EngelChronik 2017 - Peru & Bolivien

Cruz del Condor und Aufstieg zum Hualca Hualca High Camp

20.09.2017

Übernachtung: Hualca Hualca Highcamp, 4860m

Wir trafen uns sehr früh zum Frühstück, denn vor dem Aufstieg ins Highcamp standen noch Kultur und vor allem Kondore auf dem Programm. Unser Guide für das Colca-Tal hätte uns schon im Hotel treffen sollen, doch er tauchte nicht auf. Richie meinte seufzend, der Mann sei immer zu spät, dabei gäbe er ihm ja schon immer eine frühere Zeit.

Wir gaben ihm noch 5 Minuten und fuhren dann los. Die Zeit war knapp, denn wir mussten zu einer bestimmten Zeit am Cruz del Condor sein. Unser erster Stopp war Yanque. Richie hatte uns erklärt, dass die Volksgruppen im Colca-Tal berühmt für ihre traditionellen Tänze seien. Als wir in Yanque ausstiegen, führten Schulkinder auf dem Platz vor der Kirche Tänze auf und hofften auf Touri-Spenden, um damit eine Klassenfahrt zu finanzieren. Zumindest erklärten das die Spenden-Einsammler.

Kinder tanzen in Yanque
Kinder tanzen in Yanque

Ich bekam das anfangs gar nicht so richtig mit, denn Ralle und ich liefen einer Dame mit einem angeleinten Adler (?) über den Weg, die mir den Vogel geschickt auf den Arm setzte, bevor ich auch nur an Protest denken konnte. Der Vogel war viel leichter, als ich der Größe nach vermutet hätte und war nicht sehr gut gelaunt. Er zwickte sofort in meinen Finger, als ich versuchte, seine Brust zu streicheln. Aber ich wäre vermutlich auch genervt, wenn ich angeleint auf dem Arm einer x-beliebigen Touristin sitzen müsste.

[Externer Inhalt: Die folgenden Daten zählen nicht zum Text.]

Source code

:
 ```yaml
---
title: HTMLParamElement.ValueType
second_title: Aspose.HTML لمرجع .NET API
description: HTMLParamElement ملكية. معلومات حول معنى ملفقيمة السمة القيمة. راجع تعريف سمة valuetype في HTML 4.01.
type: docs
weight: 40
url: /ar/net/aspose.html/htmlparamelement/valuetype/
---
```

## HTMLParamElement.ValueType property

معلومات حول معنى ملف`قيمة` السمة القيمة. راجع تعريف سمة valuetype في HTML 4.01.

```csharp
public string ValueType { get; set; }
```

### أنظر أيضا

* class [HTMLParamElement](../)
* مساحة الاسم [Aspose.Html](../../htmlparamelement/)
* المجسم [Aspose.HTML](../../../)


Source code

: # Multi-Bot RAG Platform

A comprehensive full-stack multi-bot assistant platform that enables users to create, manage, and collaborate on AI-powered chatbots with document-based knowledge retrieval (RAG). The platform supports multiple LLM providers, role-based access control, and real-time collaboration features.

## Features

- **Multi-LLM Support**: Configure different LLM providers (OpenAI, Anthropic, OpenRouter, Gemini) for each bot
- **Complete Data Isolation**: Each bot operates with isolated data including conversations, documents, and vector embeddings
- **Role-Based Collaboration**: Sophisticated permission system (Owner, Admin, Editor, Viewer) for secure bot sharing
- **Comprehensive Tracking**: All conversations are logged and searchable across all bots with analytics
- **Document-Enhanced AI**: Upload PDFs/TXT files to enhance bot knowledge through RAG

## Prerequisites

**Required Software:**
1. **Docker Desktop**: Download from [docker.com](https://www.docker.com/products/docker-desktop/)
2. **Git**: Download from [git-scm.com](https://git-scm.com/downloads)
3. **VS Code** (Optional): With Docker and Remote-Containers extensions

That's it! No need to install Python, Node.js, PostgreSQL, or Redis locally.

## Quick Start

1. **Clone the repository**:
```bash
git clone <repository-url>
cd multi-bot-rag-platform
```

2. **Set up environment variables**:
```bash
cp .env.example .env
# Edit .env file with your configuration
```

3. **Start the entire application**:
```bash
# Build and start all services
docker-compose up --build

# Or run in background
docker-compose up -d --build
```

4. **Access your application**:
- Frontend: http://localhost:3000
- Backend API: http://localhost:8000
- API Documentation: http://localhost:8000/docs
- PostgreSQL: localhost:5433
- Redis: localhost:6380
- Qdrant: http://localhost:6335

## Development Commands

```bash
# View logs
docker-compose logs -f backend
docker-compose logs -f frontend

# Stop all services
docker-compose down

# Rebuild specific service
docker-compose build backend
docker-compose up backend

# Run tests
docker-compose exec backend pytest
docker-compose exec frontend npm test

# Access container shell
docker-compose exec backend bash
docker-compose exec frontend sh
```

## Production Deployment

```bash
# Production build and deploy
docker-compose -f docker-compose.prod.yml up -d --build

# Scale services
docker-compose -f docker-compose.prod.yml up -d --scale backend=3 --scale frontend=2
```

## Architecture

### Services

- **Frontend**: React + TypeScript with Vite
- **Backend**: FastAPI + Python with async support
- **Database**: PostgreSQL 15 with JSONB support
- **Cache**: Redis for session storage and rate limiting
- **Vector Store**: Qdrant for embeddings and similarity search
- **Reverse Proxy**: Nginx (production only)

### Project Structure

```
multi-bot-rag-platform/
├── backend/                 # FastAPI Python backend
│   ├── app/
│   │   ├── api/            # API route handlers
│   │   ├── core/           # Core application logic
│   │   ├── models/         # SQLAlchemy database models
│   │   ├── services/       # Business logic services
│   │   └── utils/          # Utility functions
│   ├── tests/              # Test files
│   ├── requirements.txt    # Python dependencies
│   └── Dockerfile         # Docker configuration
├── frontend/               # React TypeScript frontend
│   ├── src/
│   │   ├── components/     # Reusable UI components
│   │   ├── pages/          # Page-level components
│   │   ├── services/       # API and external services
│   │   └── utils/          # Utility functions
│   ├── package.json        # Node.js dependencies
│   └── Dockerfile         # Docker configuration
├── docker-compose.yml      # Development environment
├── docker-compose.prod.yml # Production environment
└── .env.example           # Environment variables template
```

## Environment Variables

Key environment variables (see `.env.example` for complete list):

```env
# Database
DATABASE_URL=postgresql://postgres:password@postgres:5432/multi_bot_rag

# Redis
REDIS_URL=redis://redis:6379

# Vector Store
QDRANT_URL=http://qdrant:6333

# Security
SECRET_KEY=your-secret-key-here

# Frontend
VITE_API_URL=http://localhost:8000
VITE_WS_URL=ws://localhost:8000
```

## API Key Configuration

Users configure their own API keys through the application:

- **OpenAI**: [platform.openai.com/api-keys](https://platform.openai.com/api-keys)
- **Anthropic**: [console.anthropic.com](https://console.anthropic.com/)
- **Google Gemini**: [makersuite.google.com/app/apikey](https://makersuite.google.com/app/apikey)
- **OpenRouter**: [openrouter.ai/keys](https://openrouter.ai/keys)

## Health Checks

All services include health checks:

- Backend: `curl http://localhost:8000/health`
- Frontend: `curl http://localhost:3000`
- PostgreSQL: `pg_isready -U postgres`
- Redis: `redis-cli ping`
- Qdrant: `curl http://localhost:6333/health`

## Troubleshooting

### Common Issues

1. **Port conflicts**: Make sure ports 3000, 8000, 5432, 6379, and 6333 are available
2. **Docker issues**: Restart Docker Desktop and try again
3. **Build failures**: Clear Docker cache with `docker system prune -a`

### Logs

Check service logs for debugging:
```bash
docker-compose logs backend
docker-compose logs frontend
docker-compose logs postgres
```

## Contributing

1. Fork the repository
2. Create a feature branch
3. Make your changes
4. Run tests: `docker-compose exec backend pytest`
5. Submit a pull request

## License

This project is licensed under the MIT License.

Gruppenbild mit Adler und Alpaka
Gruppenbild mit Adler und Alpaka

Ich war derart von dem Vogel überwältigt, dass ich gar nicht mitbekam, dass mir eine Lady im Rollstuhl für die Fotos gleich auch noch ein Alpaka zur Seite stellte. Das stellte ich erst hinterher auf dem Foto fest. Insofern war sie wohl doch nicht so unverschämt, wie ich dachte, als sie nachher auch ein Trinkgeld wollte. Ich gab ihr aber auch einen Soles (der gängige Preis für Fotografieren), weil ich dachte, Rollstuhl und so, das ist nicht ja auch nicht einfach.

Als wir uns nach einer knappen halben Stunde am Bus wieder trafen, war auch unser Guide eingetroffen und erklärte uns auf dem Weg zum Cruz del Condor noch allerlei über das Colca-Tal. Da ist aber wirklich nichts hängen geblieben, außer dass die Colca-Bewohner Höhlengräber an den steilen Felswänden des Tals anlegten. Wir hielten dann auch an einer Stelle, wo man solche Höhlengräber gut sehen konnte.

Felswand mit Höhlengräbern
Felswand mit Höhlengräbern
Höhlengräber in der Felswand
Höhlengräber in der Felswand

Als wir am Cruz del Condor ankamen, war ich ein wenig baff, dass da gar so viele Leute waren. Natürlich ist das die Attraktion schlechthin im Tal und natürlich wollen alle Touris zum gleichen Zeitpunkt dort hin, aber wir hatten eigentlich kaum Busse oder Autos gesehen. Dachte ich. Wie auch immer die sich an uns vorbei geschlichen hatten ... es war voll.

Unser Guide erklärte uns, dass die Kondore des Colca-Tals in den steilen Felswänden (bis zu 1200 Meter hoch) des Tals wohnten und sich normalerweise am Vormittag mit der Thermik nach oben tragen lassen, um nach Futter zu suchen. Angeblich werden die Kondore am Cruz nicht speziell gefüttert, aber wenn mal ein Schaf oder Esel verendet, dann wirft man es doch ganz gern mal genau da hinunter. Wenn keine Thermik herrscht, dann sieht man auch keine Kondore, denn die Vögel sind zu schwer, um aus eigener Kraft den ganzen Weg bis zum Rand der Schlucht zu fliegen.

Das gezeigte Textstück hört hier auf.